A regulatory sandbox is “a framework set up by a financial sector regulator to allow small-scale, live testing of innovations by private firms in a controlled environment (operating under a special exemption, allowance or other limited, time-bound exception) under the regulator’s supervision[i].” This idea is an attempt to address the friction between a regulator’s desires to promote innovation and the emphasis on regulation after the financial crisis of 2007-2008. Moreover, it calls for an open and active dialogue between the innovator and the regulator. This type of regulation is supposed to enable innovations that benefit excluded and underserved customers.
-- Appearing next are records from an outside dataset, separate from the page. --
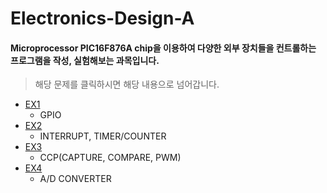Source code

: # Electronics-Design-A
#### Microprocessor PIC16F876A chip을 이용하여 다양한 외부 장치들을 컨트롤하는 프로그램을 작성, 실험해보는 과목입니다.  
> 해당 문제를 클릭하시면 해당 내용으로 넘어갑니다.  
* [EX1](https://github.com/rlasanggus/electronics-design-A/tree/master/EX1)
  + GPIO  
* [EX2](https://github.com/rlasanggus/electronics-design-A/tree/master/EX2)  
  + INTERRUPT, TIMER/COUNTER  
* [EX3](https://github.com/rlasanggus/electronics-design-A/tree/master/EX3)   
  + CCP(CAPTURE, COMPARE, PWM)  
* [EX4](https://github.com/rlasanggus/electronics-design-A/tree/master/EX4)  
  + A/D CONVERTER  
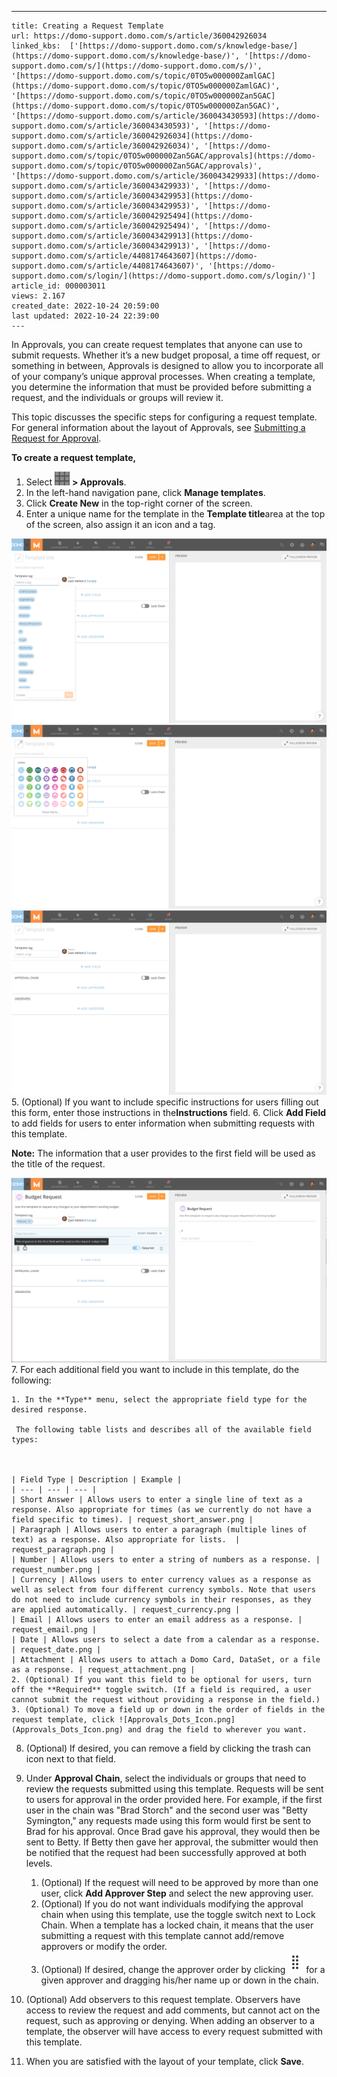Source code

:---
    title: Creating a Request Template
    url: https://domo-support.domo.com/s/article/360042926034
    linked_kbs:  ['[https://domo-support.domo.com/s/knowledge-base/](https://domo-support.domo.com/s/knowledge-base/)', '[https://domo-support.domo.com/s/](https://domo-support.domo.com/s/)', '[https://domo-support.domo.com/s/topic/0TO5w000000ZamlGAC](https://domo-support.domo.com/s/topic/0TO5w000000ZamlGAC)', '[https://domo-support.domo.com/s/topic/0TO5w000000Zan5GAC](https://domo-support.domo.com/s/topic/0TO5w000000Zan5GAC)', '[https://domo-support.domo.com/s/article/360043430593](https://domo-support.domo.com/s/article/360043430593)', '[https://domo-support.domo.com/s/article/360042926034](https://domo-support.domo.com/s/article/360042926034)', '[https://domo-support.domo.com/s/topic/0TO5w000000Zan5GAC/approvals](https://domo-support.domo.com/s/topic/0TO5w000000Zan5GAC/approvals)', '[https://domo-support.domo.com/s/article/360043429933](https://domo-support.domo.com/s/article/360043429933)', '[https://domo-support.domo.com/s/article/360043429953](https://domo-support.domo.com/s/article/360043429953)', '[https://domo-support.domo.com/s/article/360042925494](https://domo-support.domo.com/s/article/360042925494)', '[https://domo-support.domo.com/s/article/360043429913](https://domo-support.domo.com/s/article/360043429913)', '[https://domo-support.domo.com/s/article/4408174643607](https://domo-support.domo.com/s/article/4408174643607)', '[https://domo-support.domo.com/s/login/](https://domo-support.domo.com/s/login/)']
    article_id: 000003011
    views: 2.167
    created_date: 2022-10-24 20:59:00
    last updated: 2022-10-24 22:39:00
    ---



In Approvals, you can create request templates that anyone can use to submit requests. Whether it’s a new budget proposal, a time off request, or something in between, Approvals is designed to allow you to incorporate all of your company’s unique approval processes. When creating a template, you determine the information that must be provided before submitting a request, and the individuals or groups will review it.


This topic discusses the specific steps for configuring a request template. For general information about the layout of Approvals, see [Submitting a Request for Approval](/s/article/360043430593 "Approval Center Layout").


**To create a request template,**


1. Select ![new_app_icon.png](new_app_icon.png) **> Approvals**.
2. In the left-hand navigation pane, click **Manage templates**.
3. Click **Create New** in the top-right corner of the screen.
4. Enter a unique name for the template in the **Template title**area at the top of the screen, also assign it an icon and a tag.  
   
![1.png](1.png)  
![2.png](2.png)  
![3.png](3.png)
5. (Optional) If you want to include specific instructions for users filling out this form, enter those instructions in the**Instructions** field.
6. Click **Add Field** to add fields for users to enter information when submitting requests with this template.




 

**Note:** The information that a user provides to the first field will be used as the title of the request.



![4.png](4.png)
7. For each additional field you want to include in this template, do the following:


	1. In the **Type** menu, select the appropriate field type for the desired response.  
	   
	 The following table lists and describes all of the available field types:
	
	
	
	| Field Type | Description | Example |
	| --- | --- | --- |
	| Short Answer | Allows users to enter a single line of text as a response. Also appropriate for times (as we currently do not have a field specific to times). | request_short_answer.png |
	| Paragraph | Allows users to enter a paragraph (multiple lines of text) as a response. Also appropriate for lists.  | request_paragraph.png |
	| Number | Allows users to enter a string of numbers as a response. | request_number.png |
	| Currency | Allows users to enter currency values as a response as well as select from four different currency symbols. Note that users do not need to include currency symbols in their responses, as they are applied automatically. | request_currency.png |
	| Email | Allows users to enter an email address as a response. | request_email.png |
	| Date | Allows users to select a date from a calendar as a response. | request_date.png |
	| Attachment | Allows users to attach a Domo Card, DataSet, or a file as a response. | request_attachment.png |
	2. (Optional) If you want this field to be optional for users, turn off the **Required** toggle switch. (If a field is required, a user cannot submit the request without providing a response in the field.)
	3. (Optional) To move a field up or down in the order of fields in the request template, click ![Approvals_Dots_Icon.png](Approvals_Dots_Icon.png) and drag the field to wherever you want.
8. (Optional) If desired, you can remove a field by clicking the trash can icon next to that field.
9. Under **Approval Chain**, select the individuals or groups that need to review the requests submitted using this template. Requests will be sent to users for approval in the order provided here. For example, if the first user in the chain was "Brad Storch" and the second user was "Betty Symington," any requests made using this form would first be sent to Brad for his approval. Once Brad gave his approval, they would then be sent to Betty. If Betty then gave her approval, the submitter would then be notified that the request had been successfully approved at both levels.


	1. (Optional) If the request will need to be approved by more than one user, click **Add Approver Step** and select the new approving user.
	2. (Optional) If you do not want individuals modifying the approval chain when using this template, use the toggle switch next to Lock Chain. When a template has a locked chain, it means that the user submitting a request with this template cannot add/remove approvers or modify the order.
	3. (Optional) If desired, change the approver order by clicking ![Approvals_Dots_Icon.png](Approvals_Dots_Icon.png) for a given approver and dragging his/her name up or down in the chain.
10. (Optional) Add observers to this request template. Observers have access to review the request and add comments, but cannot act on the request, such as approving or denying. When adding an observer to a template, the observer will have access to every request submitted with this template.
11. When you are satisfied with the layout of your template, click **Save**.
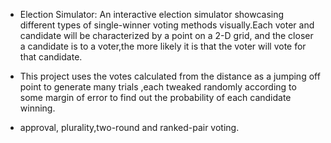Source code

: 
- Election Simulator:
An interactive election simulator showcasing different types of single-winner voting methods visually.Each voter and candidate will be characterized by  a point on a 2-D grid, and the closer a candidate is to a voter,the more likely it is that the voter will vote for that candidate.

- This project uses the votes calculated from the distance as a jumping off point to generate many trials ,each tweaked randomly according to some margin of error to find out the probability of each candidate winning.
-  approval, plurality,two-round and ranked-pair voting.
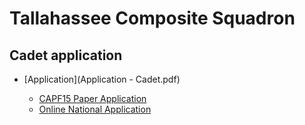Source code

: # Tallahassee Composite Squadron

## Cadet application

- [Application](Application - Cadet.pdf)

    - [CAPF15 Paper Application](CAPF15.pdf)
    - [Online National Application](https://capmembers.com/cadetjoinonline)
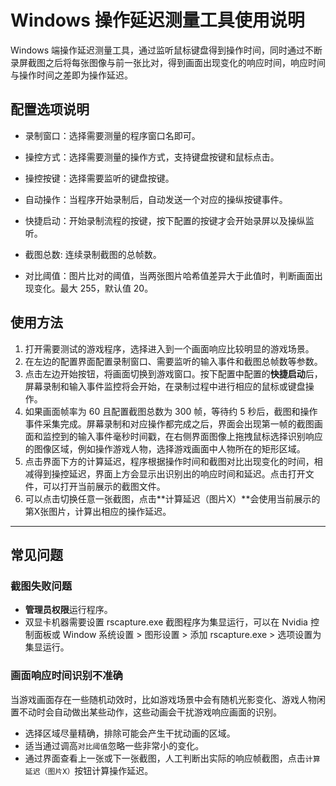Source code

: # Windows 操作延迟测量工具使用说明

Windows 端操作延迟测量工具，通过监听鼠标键盘得到操作时间，同时通过不断录屏截图之后将每张图像与前一张比对，得到画面出现变化的响应时间，响应时间与操作时间之差即为操作延迟。

## 配置选项说明

- 录制窗口：选择需要测量的程序窗口名即可。
- 操控方式：选择需要测量的操作方式，支持键盘按键和鼠标点击。
- 操控按键：选择需要监听的键盘按键。
- 自动操作：当程序开始录制后，自动发送一个对应的操纵按键事件。
- 快捷启动：开始录制流程的按键，按下配置的按键才会开始录屏以及操纵监听。

- 截图总数: 连续录制截图的总帧数。
- 对比阈值：图片比对的阈值，当两张图片哈希值差异大于此值时，判断画面出现变化。最大 255，默认值 20。

## 使用方法
1. 打开需要测试的游戏程序，选择进入到一个画面响应比较明显的游戏场景。
2. 在左边的配置界面配置录制窗口、需要监听的输入事件和截图总帧数等参数。
3. 点击左边开始按钮，将画面切换到游戏窗口。按下配置中配置的**快捷启动**后，屏幕录制和输入事件监控将会开始，在录制过程中进行相应的鼠标或键盘操作。
4. 如果画面帧率为 60 且配置截图总数为 300 帧，等待约 5 秒后，截图和操作事件采集完成。屏幕录制和对应操作都完成之后，界面会出现第一帧的截图画面和监控到的输入事件毫秒时间戳，在右侧界面图像上拖拽鼠标选择识别响应的图像区域，例如操作游戏人物，选择游戏画面中人物所在的矩形区域。
5. 点击界面下方的计算延迟，程序根据操作时间和截图对比出现变化的时间，相减得到操控延迟，界面上方会显示出识别出的响应时间和延迟。点击打开文件，可以打开当前展示的截图文件。
6. 可以点击切换任意一张截图，点击**计算延迟（图片X）**会使用当前展示的第X张图片，计算出相应的操作延迟。

---

## 常见问题

### 截图失败问题

- **管理员权限**运行程序。
- 双显卡机器需要设置 rscapture.exe 截图程序为集显运行，可以在 Nvidia 控制面板或 Window 系统设置 > 图形设置 > 添加 rscapture.exe > 选项设置为集显运行。

### 画面响应时间识别不准确

当游戏画面存在一些随机动效时，比如游戏场景中会有随机光影变化、游戏人物闲置不动时会自动做出某些动作，这些动画会干扰游戏响应画面的识别。
- 选择区域尽量精确，排除可能会产生干扰动画的区域。
- 适当通过调高`对比阈值`忽略一些非常小的变化。
- 通过界面查看上一张或下一张截图，人工判断出实际的响应帧截图，点击`计算延迟（图片X）`按钮计算操作延迟。
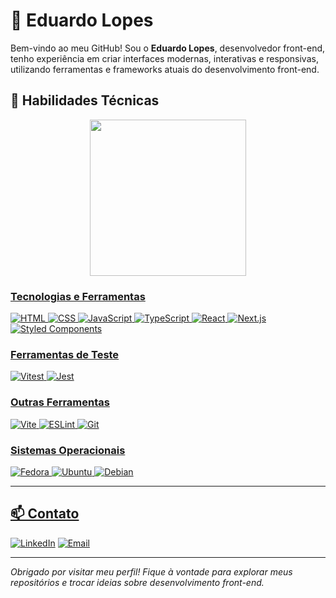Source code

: # 👋 Eduardo Lopes

Bem-vindo ao meu GitHub! Sou o **Eduardo Lopes**, desenvolvedor front-end, tenho experiência em criar interfaces modernas, interativas e responsivas, utilizando ferramentas e frameworks atuais do desenvolvimento front-end.

## 🚀 Habilidades Técnicas

<div align="center">
  <a href="https://github.com/DuzinhoLopes">
  <img height="250em" src="https://github-readme-stats.vercel.app/api/top-langs/?username=DuzinhoLopes&theme=react&show_icons=true&hide_border=false&layout=compact"/>
</div>

### **Tecnologias e Ferramentas**
![HTML](https://img.shields.io/badge/HTML5-%23E34F26.svg?style=for-the-badge&logo=html5&logoColor=white)
![CSS](https://img.shields.io/badge/CSS3-%231572B6.svg?style=for-the-badge&logo=css3&logoColor=white)
![JavaScript](https://img.shields.io/badge/JavaScript-%23F7DF1E.svg?style=for-the-badge&logo=javascript&logoColor=black)
![TypeScript](https://img.shields.io/badge/TypeScript-%23007ACC.svg?style=for-the-badge&logo=typescript&logoColor=white)
![React](https://img.shields.io/badge/React-%2320232a.svg?style=for-the-badge&logo=react&logoColor=%2361DAFB)
![Next.js](https://img.shields.io/badge/Next.js-%23000000.svg?style=for-the-badge&logo=nextdotjs&logoColor=white)
![Styled Components](https://img.shields.io/badge/Styled--Components-%23DB7093.svg?style=for-the-badge&logo=styled-components&logoColor=white)

### **Ferramentas de Teste**
![Vitest](https://img.shields.io/badge/Vitest-%23333.svg?style=for-the-badge&logo=vitest&logoColor=white)
![Jest](https://img.shields.io/badge/Jest-%23C21325.svg?style=for-the-badge&logo=jest&logoColor=white)

### **Outras Ferramentas**
![Vite](https://img.shields.io/badge/Vite-%23646CFF.svg?style=for-the-badge&logo=vite&logoColor=white)
![ESLint](https://img.shields.io/badge/ESLint-%234B32C3.svg?style=for-the-badge&logo=eslint&logoColor=white)
![Git](https://img.shields.io/badge/Git-%23F05032.svg?style=for-the-badge&logo=git&logoColor=white)

### **Sistemas Operacionais**
![Fedora](https://img.shields.io/badge/Fedora-%2329418E.svg?style=for-the-badge&logo=fedora&logoColor=white)
![Ubuntu](https://img.shields.io/badge/Ubuntu-%23E95420.svg?style=for-the-badge&logo=ubuntu&logoColor=white)
![Debian](https://img.shields.io/badge/Debian-%23A81D33.svg?style=for-the-badge&logo=debian&logoColor=white)

---

## 📫 Contato
[![LinkedIn](https://img.shields.io/badge/LinkedIn-%230A66C2.svg?style=for-the-badge&logo=linkedin&logoColor=white)](https://www.linkedin.com/in/eduardo-augusto-munhoz-lopes-8a7b82181/)
[![Email](https://img.shields.io/badge/Email-D14836?style=for-the-badge&logo=gmail&logoColor=white)](mailto:eduardo.munhoz97@oulook.com)

---

*Obrigado por visitar meu perfil! Fique à vontade para explorar meus repositórios e trocar ideias sobre desenvolvimento front-end.*


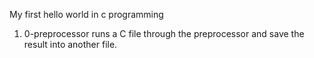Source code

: My first hello world in c programming
1. 0-preprocessor runs a C file through the preprocessor and save the result into another file.
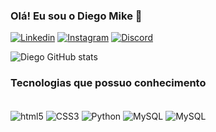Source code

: ### Olá! Eu sou o Diego Mike 👋

[![Linkedin](https://img.shields.io/badge/LinkedIn-0077B5?style=for-the-badge&logo=linkedin&logoColor=white/)](https://www.linkedin.com/in/diegomikecosta/) 
[![Instagram](https://img.shields.io/badge/Instagram-E4405F?style=for-the-badge&logo=instagram&logoColor=white)](https://www.instagram.com/diegomikeofc/) 
[![Discord](https://img.shields.io/badge/Discord-7289DA?style=for-the-badge&logo=discord&logoColor=white)](https://discord.com/channels/@diegomike#0464) 

![Diego GitHub stats](https://github-readme-stats.vercel.app/api?username=diegomike&show_icons=true&theme=transparent)

### Tecnologias que possuo conhecimento

<div style="display: inline_block"><br/>
<img align="center" alt="html5" src="https://img.shields.io/badge/HTML5-E34F26?style=for-the-badge&logo=html5&logoColor=white"/>
<img align="center" alt="CSS3" src="https://img.shields.io/badge/CSS3-1572B6?style=for-the-badge&logo=css3&logoColor=white"/>
<img align="center" alt="Python" src="https://img.shields.io/badge/Python-3776AB?style=for-the-badge&logo=python&logoColor=white"/>
<img align="center" alt="MySQL" src="https://img.shields.io/badge/MySQL-00000F?style=for-the-badge&logo=mysql&logoColor=white"/>
<img align="center" alt="MySQL" src="https://img.shields.io/badge/Java-ED8B00?style=for-the-badge&logo=openjdk&logoColor=white"/>
</div><br>

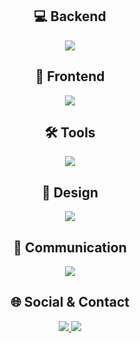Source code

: <div align="center">

## 💻 Backend  
<p>
  <img src="https://skillicons.dev/icons?i=java,c" />
</p>

## 🎨 Frontend  
<p>
  <img src="https://skillicons.dev/icons?i=html,css,js,react" />
</p>

## 🛠️ Tools  
<p>
  <img src="https://skillicons.dev/icons?i=vscode,idea,visualstudio,notion,git" />
</p>

## 🎨 Design  
<p>
  <img src="https://skillicons.dev/icons?i=figma,ps,ai" />
</p>

## 📡 Communication  
<p>
  <img src="https://skillicons.dev/icons?i=discord" />
</p>

## 🌐 Social & Contact  
<p>
  <!-- Instagram -->
  <a href="https://instagram.com/y.zan.ox" target="_blank">
    <img src="https://skillicons.dev/icons?i=instagram" />
  </a>
  <!-- Gmail -->
  <a href="mailto:s2522@e-mirim.hs.kr">
    <img src="https://skillicons.dev/icons?i=gmail" />
  </a>
</p>

</div>


</div>



<!--
**slxn00/slxn00** is a ✨ _special_ ✨ repository because its `README.md` (this file) appears on your GitHub profile.

Here are some ideas to get you started:

- 🔭 I’m currently working on ...
- 🌱 I’m currently learning ...
- 👯 I’m looking to collaborate on ...
- 🤔 I’m looking for help with ...
- 💬 Ask me about ...
- 📫 How to reach me: ...
- 😄 Pronouns: ...
- ⚡ Fun fact: ...
-->
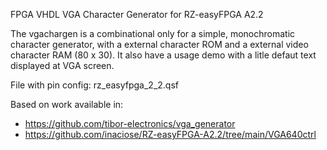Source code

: FPGA VHDL VGA Character Generator for RZ-easyFPGA A2.2

The vgachargen is a combinational only for a simple, monochromatic character generator, with a external character ROM and a external video character RAM (80 x 30).
It also have a usage demo with a litle defaut text displayed at VGA screen.

File with pin config: rz_easyfpga_2_2.qsf

Based on work available in:
- https://github.com/tibor-electronics/vga_generator
- https://github.com/inaciose/RZ-easyFPGA-A2.2/tree/main/VGA640ctrl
Each country or areas of that country that choose to implement a regulatory sandbox must set its own guidelines. The eligibility of a company to enter the sandbox varies depending upon the country or place in which it is set up. Some countries allow only incumbents, while others only startups, and sometimes maybe both.
Once the trial run is accepted by the sandbox that a FinTech company chooses to enter, certain criteria are bestowed upon them to make sure the operations run smoothly. They are “subject to restrictions, such as a maximum number of customers served, and they may be required to put in place safeguards that reflect the risks and benefits of the proposed innovation, including strengthened disclosure and a compensation fund, to limit the potential impact of test failure on market participants[ii].” During the first cohort of the U.K.’s implementation of the Regulatory Sandbox, 24 out of 28 FinTech companies made it through to the market.
In conclusion, the open dialogue between the regulator and innovator has allowed for ideas in FinTech to flourish. However, there are certain drawbacks to using a regulatory sandbox such that some investors may not choose to invest in a company that is currently on a trial run. In addition, although there is an effort to limit liabilities, the sandbox could be insufficient at doing so. In the end, Aaron Klein of the Brookings Institute suggests that a metaphor for the sandbox is a greenhouse: “A greenhouse is a thing in which small plants are put into full shine and transparency and allowed a unique environment that’s different from an outdoor environment. By definition, it’s more protected and hospitable, and in time, it allows for the plants to grow and flourish. Some of the companies in your greenhouse might fail, just like some plants in your garden die; others will grow and flourish, but their full transparency, with some protection[iii].”
[i] Jenik, Ivo, and Kate Lauer. “Regulatory Sandboxes and Financial Inclusion.” October 2017. Accessed August 2, 2018. http://www.cgap.org/research/publication/regulatory-sandboxes-and-financial-inclusion
[ii] Jenik, Ivo, and Kate Lauer. “Regulatory Sandboxes and Financial Inclusion.” October 2017. Accessed August 2, 2018. http://www.cgap.org/research/publication/regulatory-sandboxes-and-financial-inclusion
[iii] Eggers, William D., and Mike Turley. “The Future of Regulation: Principles for Emerging Technologies.” Deloitte Insights. Accessed August 3, 2018. https://www2.deloitte.com/content/dam/insights/us/articles/4538_Future-of-regulation/DI_Future-of-regulation.pdf.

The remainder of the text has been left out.